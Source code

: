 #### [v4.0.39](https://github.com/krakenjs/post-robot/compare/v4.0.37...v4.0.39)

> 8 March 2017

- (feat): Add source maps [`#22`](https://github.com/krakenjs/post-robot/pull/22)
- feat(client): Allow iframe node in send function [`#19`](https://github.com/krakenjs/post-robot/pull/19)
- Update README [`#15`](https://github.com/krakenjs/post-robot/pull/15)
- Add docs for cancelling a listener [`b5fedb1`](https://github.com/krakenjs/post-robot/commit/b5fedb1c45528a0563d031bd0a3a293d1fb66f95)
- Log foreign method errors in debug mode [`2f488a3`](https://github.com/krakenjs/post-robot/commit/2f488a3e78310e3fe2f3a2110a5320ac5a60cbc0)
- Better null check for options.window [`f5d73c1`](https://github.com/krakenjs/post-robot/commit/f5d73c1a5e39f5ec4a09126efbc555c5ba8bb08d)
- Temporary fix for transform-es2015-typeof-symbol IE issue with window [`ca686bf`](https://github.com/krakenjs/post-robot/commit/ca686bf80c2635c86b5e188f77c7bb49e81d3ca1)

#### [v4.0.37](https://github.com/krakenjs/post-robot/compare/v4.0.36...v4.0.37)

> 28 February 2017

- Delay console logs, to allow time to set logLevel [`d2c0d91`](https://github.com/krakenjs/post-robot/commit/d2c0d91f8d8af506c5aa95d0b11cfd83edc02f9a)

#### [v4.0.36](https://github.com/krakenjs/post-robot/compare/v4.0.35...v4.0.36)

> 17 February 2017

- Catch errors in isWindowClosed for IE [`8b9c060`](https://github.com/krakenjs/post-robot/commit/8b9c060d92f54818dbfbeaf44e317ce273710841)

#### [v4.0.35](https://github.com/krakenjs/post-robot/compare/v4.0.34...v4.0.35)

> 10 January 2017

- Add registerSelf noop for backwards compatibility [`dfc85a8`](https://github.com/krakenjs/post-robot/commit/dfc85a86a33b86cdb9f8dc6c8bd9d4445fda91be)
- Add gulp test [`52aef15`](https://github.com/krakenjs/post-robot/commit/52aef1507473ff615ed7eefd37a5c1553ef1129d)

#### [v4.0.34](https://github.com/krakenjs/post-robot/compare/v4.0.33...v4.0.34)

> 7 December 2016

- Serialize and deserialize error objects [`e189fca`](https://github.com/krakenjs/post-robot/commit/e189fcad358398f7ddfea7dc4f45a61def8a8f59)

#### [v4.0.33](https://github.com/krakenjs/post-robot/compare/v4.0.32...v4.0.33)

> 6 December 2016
==================================================
**THE TASK:**
Line by line, transcribe the material above exactly.

**ANSWER FOR THE TASK:**
Source code

: #### [v4.0.39](https://github.com/krakenjs/post-robot/compare/v4.0.37...v4.0.39)

> 8 March 2017

- (feat): Add source maps [`#22`](https://github.com/krakenjs/post-robot/pull/22)
- feat(client): Allow iframe node in send function [`#19`](https://github.com/krakenjs/post-robot/pull/19)
- Update README [`#15`](https://github.com/krakenjs/post-robot/pull/15)
- Add docs for cancelling a listener [`b5fedb1`](https://github.com/krakenjs/post-robot/commit/b5fedb1c45528a0563d031bd0a3a293d1fb66f95)
- Log foreign method errors in debug mode [`2f488a3`](https://github.com/krakenjs/post-robot/commit/2f488a3e78310e3fe2f3a2110a5320ac5a60cbc0)
- Better null check for options.window [`f5d73c1`](https://github.com/krakenjs/post-robot/commit/f5d73c1a5e39f5ec4a09126efbc555c5ba8bb08d)
- Temporary fix for transform-es2015-typeof-symbol IE issue with window [`ca686bf`](https://github.com/krakenjs/post-robot/commit/ca686bf80c2635c86b5e188f77c7bb49e81d3ca1)

#### [v4.0.37](https://github.com/krakenjs/post-robot/compare/v4.0.36...v4.0.37)

> 28 February 2017

- Delay console logs, to allow time to set logLevel [`d2c0d91`](https://github.com/krakenjs/post-robot/commit/d2c0d91f8d8af506c5aa95d0b11cfd83edc02f9a)

#### [v4.0.36](https://github.com/krakenjs/post-robot/compare/v4.0.35...v4.0.36)

> 17 February 2017

- Catch errors in isWindowClosed for IE [`8b9c060`](https://github.com/krakenjs/post-robot/commit/8b9c060d92f54818dbfbeaf44e317ce273710841)

#### [v4.0.35](https://github.com/krakenjs/post-robot/compare/v4.0.34...v4.0.35)

> 10 January 2017

- Add registerSelf noop for backwards compatibility [`dfc85a8`](https://github.com/krakenjs/post-robot/commit/dfc85a86a33b86cdb9f8dc6c8bd9d4445fda91be)
- Add gulp test [`52aef15`](https://github.com/krakenjs/post-robot/commit/52aef1507473ff615ed7eefd37a5c1553ef1129d)

#### [v4.0.34](https://github.com/krakenjs/post-robot/compare/v4.0.33...v4.0.34)

> 7 December 2016

- Serialize and deserialize error objects [`e189fca`](https://github.com/krakenjs/post-robot/commit/e189fcad358398f7ddfea7dc4f45a61def8a8f59)

#### [v4.0.33](https://github.com/krakenjs/post-robot/compare/v4.0.32...v4.0.33)

> 6 December 2016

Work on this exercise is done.